• [Material for this task]
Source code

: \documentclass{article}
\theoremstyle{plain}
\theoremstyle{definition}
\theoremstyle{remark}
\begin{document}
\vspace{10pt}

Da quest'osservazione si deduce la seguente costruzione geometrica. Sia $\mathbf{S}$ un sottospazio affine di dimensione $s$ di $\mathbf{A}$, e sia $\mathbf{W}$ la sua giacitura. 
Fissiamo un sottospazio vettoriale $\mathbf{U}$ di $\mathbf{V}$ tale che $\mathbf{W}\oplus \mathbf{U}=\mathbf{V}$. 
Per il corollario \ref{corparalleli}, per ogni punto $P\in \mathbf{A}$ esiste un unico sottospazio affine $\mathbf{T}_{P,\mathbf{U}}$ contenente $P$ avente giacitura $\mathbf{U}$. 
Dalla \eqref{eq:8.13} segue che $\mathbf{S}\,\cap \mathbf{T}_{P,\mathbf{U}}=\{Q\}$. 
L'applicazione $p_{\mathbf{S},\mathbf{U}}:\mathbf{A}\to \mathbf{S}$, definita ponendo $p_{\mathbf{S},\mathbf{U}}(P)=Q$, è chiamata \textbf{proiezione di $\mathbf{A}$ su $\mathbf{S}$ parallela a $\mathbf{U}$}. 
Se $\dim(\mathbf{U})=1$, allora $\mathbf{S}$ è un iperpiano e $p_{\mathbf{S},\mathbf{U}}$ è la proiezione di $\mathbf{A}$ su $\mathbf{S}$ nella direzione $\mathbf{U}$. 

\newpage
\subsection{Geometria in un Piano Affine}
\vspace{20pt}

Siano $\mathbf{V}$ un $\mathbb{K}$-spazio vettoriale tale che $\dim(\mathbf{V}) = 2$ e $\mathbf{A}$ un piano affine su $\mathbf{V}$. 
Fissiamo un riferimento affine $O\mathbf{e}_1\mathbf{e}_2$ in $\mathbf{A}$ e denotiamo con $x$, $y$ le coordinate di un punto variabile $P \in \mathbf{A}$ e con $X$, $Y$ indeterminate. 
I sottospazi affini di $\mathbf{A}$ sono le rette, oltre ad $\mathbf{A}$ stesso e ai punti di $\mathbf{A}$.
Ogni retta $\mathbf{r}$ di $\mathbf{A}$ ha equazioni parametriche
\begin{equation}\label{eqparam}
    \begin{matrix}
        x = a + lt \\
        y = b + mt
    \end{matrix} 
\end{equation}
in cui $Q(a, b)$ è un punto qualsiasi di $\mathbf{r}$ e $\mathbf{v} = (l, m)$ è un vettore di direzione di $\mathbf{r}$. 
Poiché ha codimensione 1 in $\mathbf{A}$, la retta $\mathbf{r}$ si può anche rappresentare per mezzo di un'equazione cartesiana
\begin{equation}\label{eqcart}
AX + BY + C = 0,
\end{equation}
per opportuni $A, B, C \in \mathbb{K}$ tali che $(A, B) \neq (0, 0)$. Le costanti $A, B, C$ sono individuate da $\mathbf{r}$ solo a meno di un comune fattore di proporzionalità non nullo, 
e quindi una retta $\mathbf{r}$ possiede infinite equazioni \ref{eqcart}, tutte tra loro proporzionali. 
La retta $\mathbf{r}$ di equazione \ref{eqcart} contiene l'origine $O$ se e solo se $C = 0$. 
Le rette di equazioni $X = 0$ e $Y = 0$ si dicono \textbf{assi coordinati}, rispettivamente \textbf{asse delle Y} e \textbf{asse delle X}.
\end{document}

* * *

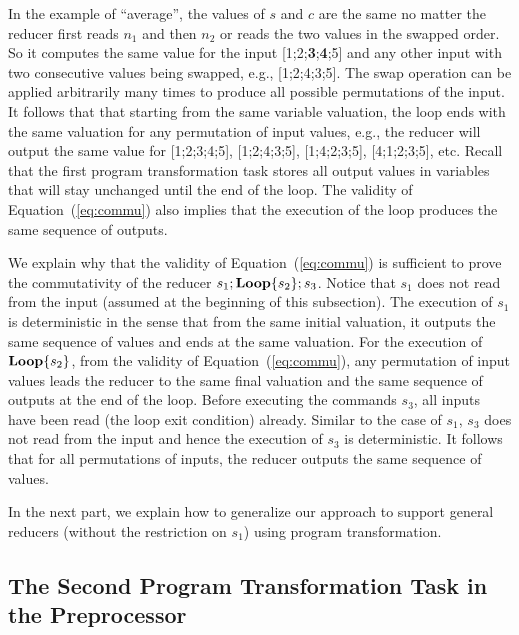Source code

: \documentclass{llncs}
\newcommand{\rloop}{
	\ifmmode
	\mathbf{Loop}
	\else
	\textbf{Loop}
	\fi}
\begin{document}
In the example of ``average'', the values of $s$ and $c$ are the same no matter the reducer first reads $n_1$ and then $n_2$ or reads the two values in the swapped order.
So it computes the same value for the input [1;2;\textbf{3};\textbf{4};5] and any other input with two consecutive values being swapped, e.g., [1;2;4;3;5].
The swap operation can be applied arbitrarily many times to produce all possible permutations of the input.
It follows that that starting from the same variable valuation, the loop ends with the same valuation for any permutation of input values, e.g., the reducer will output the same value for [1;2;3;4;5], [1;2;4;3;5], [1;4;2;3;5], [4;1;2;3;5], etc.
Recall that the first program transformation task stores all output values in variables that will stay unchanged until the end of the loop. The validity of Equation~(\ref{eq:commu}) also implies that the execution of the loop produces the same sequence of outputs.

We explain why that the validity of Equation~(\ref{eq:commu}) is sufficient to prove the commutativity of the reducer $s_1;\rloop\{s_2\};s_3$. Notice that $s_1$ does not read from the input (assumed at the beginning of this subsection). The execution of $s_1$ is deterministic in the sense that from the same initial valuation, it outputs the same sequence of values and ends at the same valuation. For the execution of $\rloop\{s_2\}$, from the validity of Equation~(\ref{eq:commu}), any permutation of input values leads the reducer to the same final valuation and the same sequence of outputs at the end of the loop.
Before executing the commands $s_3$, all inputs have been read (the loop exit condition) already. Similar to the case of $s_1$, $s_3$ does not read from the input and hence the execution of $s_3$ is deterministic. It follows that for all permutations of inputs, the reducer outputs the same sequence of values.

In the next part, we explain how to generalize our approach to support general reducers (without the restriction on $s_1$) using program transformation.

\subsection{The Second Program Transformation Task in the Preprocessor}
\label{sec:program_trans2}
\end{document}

==

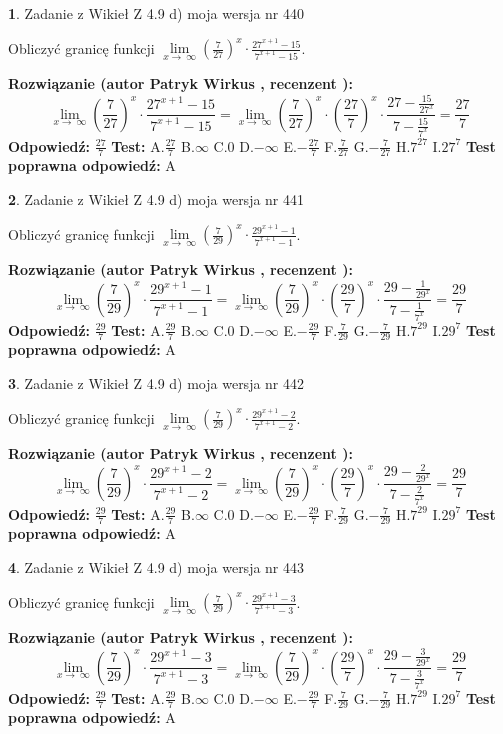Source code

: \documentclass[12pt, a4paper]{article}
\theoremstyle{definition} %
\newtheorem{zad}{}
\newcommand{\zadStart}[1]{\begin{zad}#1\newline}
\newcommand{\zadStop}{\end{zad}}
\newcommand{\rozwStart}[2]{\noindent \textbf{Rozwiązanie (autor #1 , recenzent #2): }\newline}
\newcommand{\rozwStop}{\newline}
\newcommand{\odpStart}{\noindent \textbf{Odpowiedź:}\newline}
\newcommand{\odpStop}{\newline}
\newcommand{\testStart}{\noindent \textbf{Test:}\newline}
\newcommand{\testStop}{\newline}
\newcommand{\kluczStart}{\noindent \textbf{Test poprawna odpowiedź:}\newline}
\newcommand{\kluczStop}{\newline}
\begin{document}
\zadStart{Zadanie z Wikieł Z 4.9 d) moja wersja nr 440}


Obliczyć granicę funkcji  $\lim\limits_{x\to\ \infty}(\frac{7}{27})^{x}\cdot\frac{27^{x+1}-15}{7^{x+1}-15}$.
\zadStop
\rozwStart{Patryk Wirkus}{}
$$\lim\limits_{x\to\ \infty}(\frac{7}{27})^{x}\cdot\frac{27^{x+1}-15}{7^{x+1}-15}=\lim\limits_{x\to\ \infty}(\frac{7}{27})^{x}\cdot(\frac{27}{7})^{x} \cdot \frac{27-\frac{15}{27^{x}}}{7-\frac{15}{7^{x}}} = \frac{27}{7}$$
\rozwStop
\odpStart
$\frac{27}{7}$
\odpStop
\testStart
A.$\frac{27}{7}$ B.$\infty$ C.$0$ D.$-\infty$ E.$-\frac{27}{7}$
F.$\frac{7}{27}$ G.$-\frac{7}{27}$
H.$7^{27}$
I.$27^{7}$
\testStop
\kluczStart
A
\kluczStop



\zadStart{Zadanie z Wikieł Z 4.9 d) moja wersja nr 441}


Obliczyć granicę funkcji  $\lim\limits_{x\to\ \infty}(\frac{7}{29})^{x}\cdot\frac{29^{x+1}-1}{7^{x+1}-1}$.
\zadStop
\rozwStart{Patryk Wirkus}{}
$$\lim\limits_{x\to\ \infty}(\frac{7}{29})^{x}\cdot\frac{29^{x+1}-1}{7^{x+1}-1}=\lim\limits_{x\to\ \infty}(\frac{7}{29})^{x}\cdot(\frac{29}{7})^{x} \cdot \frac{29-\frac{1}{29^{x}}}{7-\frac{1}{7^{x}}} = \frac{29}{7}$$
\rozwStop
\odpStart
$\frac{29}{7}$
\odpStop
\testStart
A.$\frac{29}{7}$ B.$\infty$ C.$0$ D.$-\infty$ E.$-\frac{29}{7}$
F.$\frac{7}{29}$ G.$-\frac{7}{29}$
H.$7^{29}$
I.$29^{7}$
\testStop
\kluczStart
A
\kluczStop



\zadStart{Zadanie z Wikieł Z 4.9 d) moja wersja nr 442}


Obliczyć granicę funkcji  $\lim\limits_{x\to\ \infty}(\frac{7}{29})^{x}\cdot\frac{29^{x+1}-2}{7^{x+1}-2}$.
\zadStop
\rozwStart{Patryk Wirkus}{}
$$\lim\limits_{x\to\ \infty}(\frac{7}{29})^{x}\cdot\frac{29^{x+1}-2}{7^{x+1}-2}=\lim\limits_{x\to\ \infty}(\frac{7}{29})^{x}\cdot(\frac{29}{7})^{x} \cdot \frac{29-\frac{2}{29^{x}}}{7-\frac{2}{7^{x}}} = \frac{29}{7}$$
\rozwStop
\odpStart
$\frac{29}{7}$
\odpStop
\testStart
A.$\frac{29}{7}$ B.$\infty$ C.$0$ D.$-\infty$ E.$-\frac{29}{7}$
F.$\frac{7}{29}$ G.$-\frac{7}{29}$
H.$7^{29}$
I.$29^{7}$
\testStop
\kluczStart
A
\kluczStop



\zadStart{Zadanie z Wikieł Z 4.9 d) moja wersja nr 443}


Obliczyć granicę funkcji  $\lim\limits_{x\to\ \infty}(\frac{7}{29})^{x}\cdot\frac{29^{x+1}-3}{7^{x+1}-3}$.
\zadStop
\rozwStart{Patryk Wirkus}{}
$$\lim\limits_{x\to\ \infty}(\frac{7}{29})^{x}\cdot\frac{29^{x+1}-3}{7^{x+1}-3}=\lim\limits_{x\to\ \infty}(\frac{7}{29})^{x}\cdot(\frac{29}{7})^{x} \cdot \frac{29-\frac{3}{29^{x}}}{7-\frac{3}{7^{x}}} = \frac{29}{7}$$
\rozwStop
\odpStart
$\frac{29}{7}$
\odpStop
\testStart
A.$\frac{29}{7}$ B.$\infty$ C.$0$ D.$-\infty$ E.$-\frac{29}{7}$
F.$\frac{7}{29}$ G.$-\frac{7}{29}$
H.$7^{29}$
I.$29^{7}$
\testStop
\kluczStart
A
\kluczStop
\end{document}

• [Problem to work on] Filter the entries and copy out every line with the word "rette".

• [Written reply]
I sottospazi affini di $\mathbf{A}$ sono le rette, oltre ad $\mathbf{A}$ stesso e ai punti di $\mathbf{A}$.
Le rette di equazioni $X = 0$ e $Y = 0$ si dicono \textbf{assi coordinati}, rispettivamente \textbf{asse delle Y} e \textbf{asse delle X}.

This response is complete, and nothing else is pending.